Brithelm paused, looked straight at me while he kept on walking toward the cistern. I took him by the arm, steered him gently toward the stairway that mounted the south wall of our little run-down fortress.

“One man’s swamp . . . ,” he began, and laughed gently, tossing a final handful of corn toward a pursuing band of pigeons, “is another’s hermitage. Sometimes in the mornings there are a dozen quail you can see in the open, little brother. They’ll eat out of your hand. And there are dark things, too, but the legends magnify them.

“So birds are the most famous of auguries. Then there are leaves, the unruffled pool of water where you stare until you see beyond the reflections . . .”

Such was the time I spent in pure malarkey, while the eldest brother plotted and schemed, whined and pleaded, though he never could remember enough to fix me with the blame for anything. Still, he bent the old man’s ear with conjecture. After a morning in superstition with Brithelm, I often caught Father scowling at me suspiciously from the head of the table at lunch, while Alfric scowled at me over bottles and venison from his seat of disgrace at the far end of the hall. It was like being caught between mirrors.

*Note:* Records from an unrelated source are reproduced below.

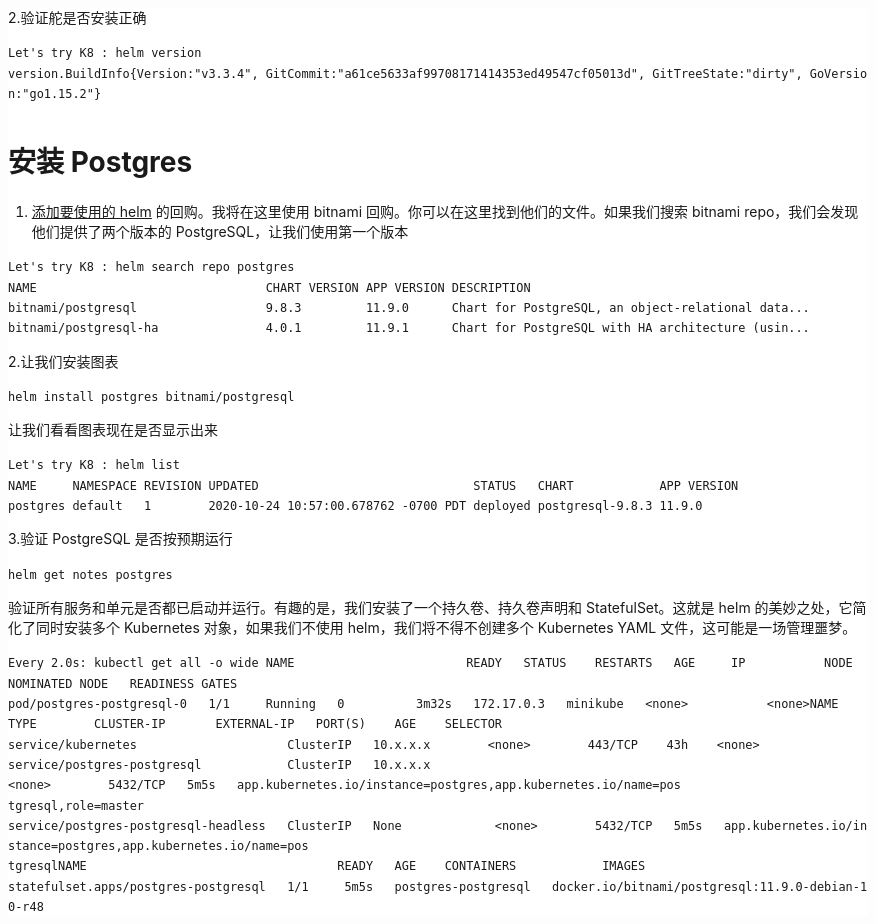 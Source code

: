 2.验证舵是否安装正确

```
Let's try K8 : helm version
version.BuildInfo{Version:"v3.3.4", GitCommit:"a61ce5633af99708171414353ed49547cf05013d", GitTreeState:"dirty", GoVersion:"go1.15.2"}
```

# 安装 Postgres

1.  [添加要使用的 helm](https://helm.sh/docs/helm/helm_repo_add/) 的回购。我将在这里使用 bitnami 回购。你可以在这里找到他们的文件。如果我们搜索 bitnami repo，我们会发现他们提供了两个版本的 PostgreSQL，让我们使用第一个版本

```
Let's try K8 : helm search repo postgres
NAME                                CHART VERSION APP VERSION DESCRIPTION
bitnami/postgresql                  9.8.3         11.9.0      Chart for PostgreSQL, an object-relational data...
bitnami/postgresql-ha               4.0.1         11.9.1      Chart for PostgreSQL with HA architecture (usin...
```

2.让我们安装图表

```
helm install postgres bitnami/postgresql
```

让我们看看图表现在是否显示出来

```
Let's try K8 : helm list
NAME     NAMESPACE REVISION UPDATED                              STATUS   CHART            APP VERSION
postgres default   1        2020-10-24 10:57:00.678762 -0700 PDT deployed postgresql-9.8.3 11.9.0
```

3.验证 PostgreSQL 是否按预期运行

```
helm get notes postgres
```

验证所有服务和单元是否都已启动并运行。有趣的是，我们安装了一个持久卷、持久卷声明和 StatefulSet。这就是 helm 的美妙之处，它简化了同时安装多个 Kubernetes 对象，如果我们不使用 helm，我们将不得不创建多个 Kubernetes YAML 文件，这可能是一场管理噩梦。

```
Every 2.0s: kubectl get all -o wide NAME                        READY   STATUS    RESTARTS   AGE     IP           NODE       NOMINATED NODE   READINESS GATES
pod/postgres-postgresql-0   1/1     Running   0          3m32s   172.17.0.3   minikube   <none>           <none>NAME                                   TYPE        CLUSTER-IP       EXTERNAL-IP   PORT(S)    AGE    SELECTOR
service/kubernetes                     ClusterIP   10.x.x.x        <none>        443/TCP    43h    <none>
service/postgres-postgresql            ClusterIP   10.x.x.x
<none>        5432/TCP   5m5s   app.kubernetes.io/instance=postgres,app.kubernetes.io/name=pos
tgresql,role=master
service/postgres-postgresql-headless   ClusterIP   None             <none>        5432/TCP   5m5s   app.kubernetes.io/instance=postgres,app.kubernetes.io/name=pos
tgresqlNAME                                   READY   AGE    CONTAINERS            IMAGES
statefulset.apps/postgres-postgresql   1/1     5m5s   postgres-postgresql   docker.io/bitnami/postgresql:11.9.0-debian-10-r48
```
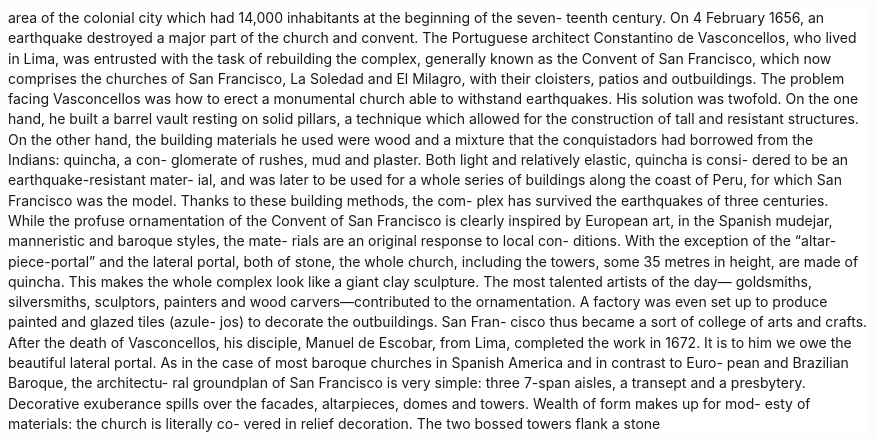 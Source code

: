 area of the colonial city which had 14,000 
inhabitants at the beginning of the seven- 
teenth century. On 4 February 1656, an 
earthquake destroyed a major part of the 
church and convent. The Portuguese 
architect Constantino de Vasconcellos, 
who lived in Lima, was entrusted with the 
task of rebuilding the complex, generally 
known as the Convent of San Francisco, 
which now comprises the churches of San 
Francisco, La Soledad and El Milagro, with 
their cloisters, patios and outbuildings. 
The problem facing Vasconcellos was 
how to erect a monumental church able to 
withstand earthquakes. His solution was 
twofold. On the one hand, he built a barrel 
vault resting on solid pillars, a technique 
which allowed for the construction of tall 
and resistant structures. On the other hand, 
the building materials he used were wood 
and a mixture that the conquistadors had 
borrowed from the Indians: quincha, a con- 
glomerate of rushes, mud and plaster. Both 
light and relatively elastic, quincha is consi- 
dered to be an earthquake-resistant mater- 
ial, and was later to be used for a whole 
series of buildings along the coast of Peru, 
for which San Francisco was the model. 
Thanks to these building methods, the com- 
plex has survived the earthquakes of three 
centuries. 
While the profuse ornamentation of the 
Convent of San Francisco is clearly inspired 
by European art, in the Spanish mudejar, 
manneristic and baroque styles, the mate- 
rials are an original response to local con- 
ditions. With the exception of the “altar- 
piece-portal” and the lateral portal, both of 
stone, the whole church, including the 
towers, some 35 metres in height, are made 
of quincha. This makes the whole complex 
look like a giant clay sculpture. 
The most talented artists of the day— 
goldsmiths, silversmiths, sculptors, painters 
and wood carvers—contributed to the 
ornamentation. A factory was even set up 
to produce painted and glazed tiles (azule- 
jos) to decorate the outbuildings. San Fran- 
cisco thus became a sort of college of arts 
and crafts. After the death of Vasconcellos, 
his disciple, Manuel de Escobar, from 
Lima, completed the work in 1672. It is to 
him we owe the beautiful lateral portal. 
As in the case of most baroque churches 
in Spanish America and in contrast to Euro- 
pean and Brazilian Baroque, the architectu- 
ral groundplan of San Francisco is very 
simple: three 7-span aisles, a transept and a 
presbytery. Decorative exuberance spills 
over the facades, altarpieces, domes and 
towers. Wealth of form makes up for mod- 
esty of materials: the church is literally co- 
vered in relief decoration. 
The two bossed towers flank a stone 
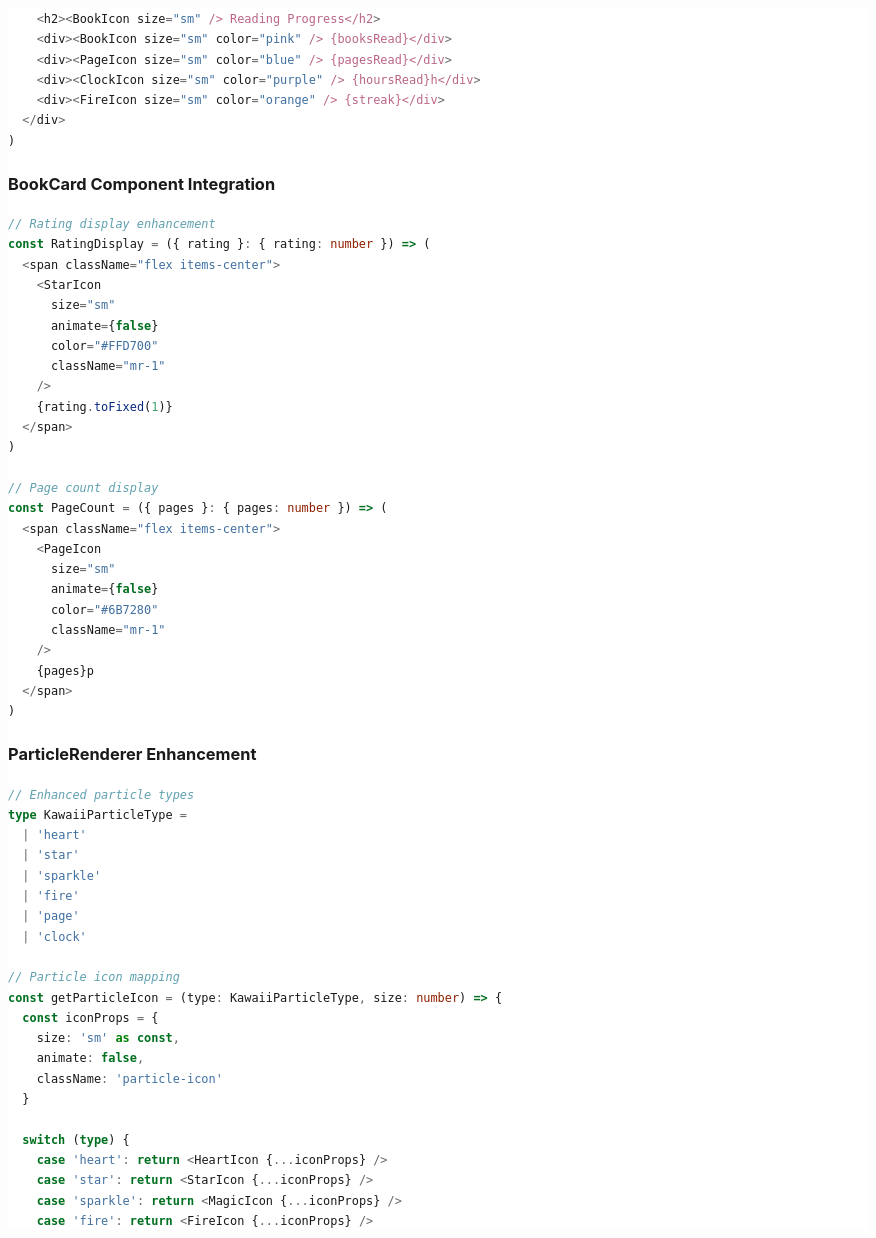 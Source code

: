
 ```typescript
    <h2><BookIcon size="sm" /> Reading Progress</h2>
    <div><BookIcon size="sm" color="pink" /> {booksRead}</div>
    <div><PageIcon size="sm" color="blue" /> {pagesRead}</div>
    <div><ClockIcon size="sm" color="purple" /> {hoursRead}h</div>
    <div><FireIcon size="sm" color="orange" /> {streak}</div>
  </div>
)
```

### BookCard Component Integration

```typescript
// Rating display enhancement
const RatingDisplay = ({ rating }: { rating: number }) => (
  <span className="flex items-center">
    <StarIcon 
      size="sm" 
      animate={false} 
      color="#FFD700" 
      className="mr-1"
    />
    {rating.toFixed(1)}
  </span>
)

// Page count display
const PageCount = ({ pages }: { pages: number }) => (
  <span className="flex items-center">
    <PageIcon 
      size="sm" 
      animate={false} 
      color="#6B7280" 
      className="mr-1"
    />
    {pages}p
  </span>
)
```

### ParticleRenderer Enhancement

```typescript
// Enhanced particle types
type KawaiiParticleType = 
  | 'heart' 
  | 'star' 
  | 'sparkle' 
  | 'fire' 
  | 'page' 
  | 'clock'

// Particle icon mapping
const getParticleIcon = (type: KawaiiParticleType, size: number) => {
  const iconProps = {
    size: 'sm' as const,
    animate: false,
    className: 'particle-icon'
  }
  
  switch (type) {
    case 'heart': return <HeartIcon {...iconProps} />
    case 'star': return <StarIcon {...iconProps} />
    case 'sparkle': return <MagicIcon {...iconProps} />
    case 'fire': return <FireIcon {...iconProps} />
```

So it went, with Father angry at Alfric’s negligence and growing suspicious of me, though the evidence never seemed to come in. Bayard, too, seemed to lose his good humor as the moat house hung for weeks in ominous suspension.

It was not until we heard of the killing that Father lost his temper completely. Another group of peasants came to the moat house, a crowd this time, bearing the worst news so far. It was shortly after dawn. Bayard had already left on his daily search for the rampaging armor thief, but the peasants caught Father throwing the dogs out of his chair in the great hall so that he might hold audience in dignity. The oldest of the peasants, a woman of eighty if she were a day, dressed in a homespun mantle against the unnatural cold, and grayed and warted like a storybook witch, was their appointed speaker. And she wasted no time, launching into her speech before the last mastiff hit the floor howling.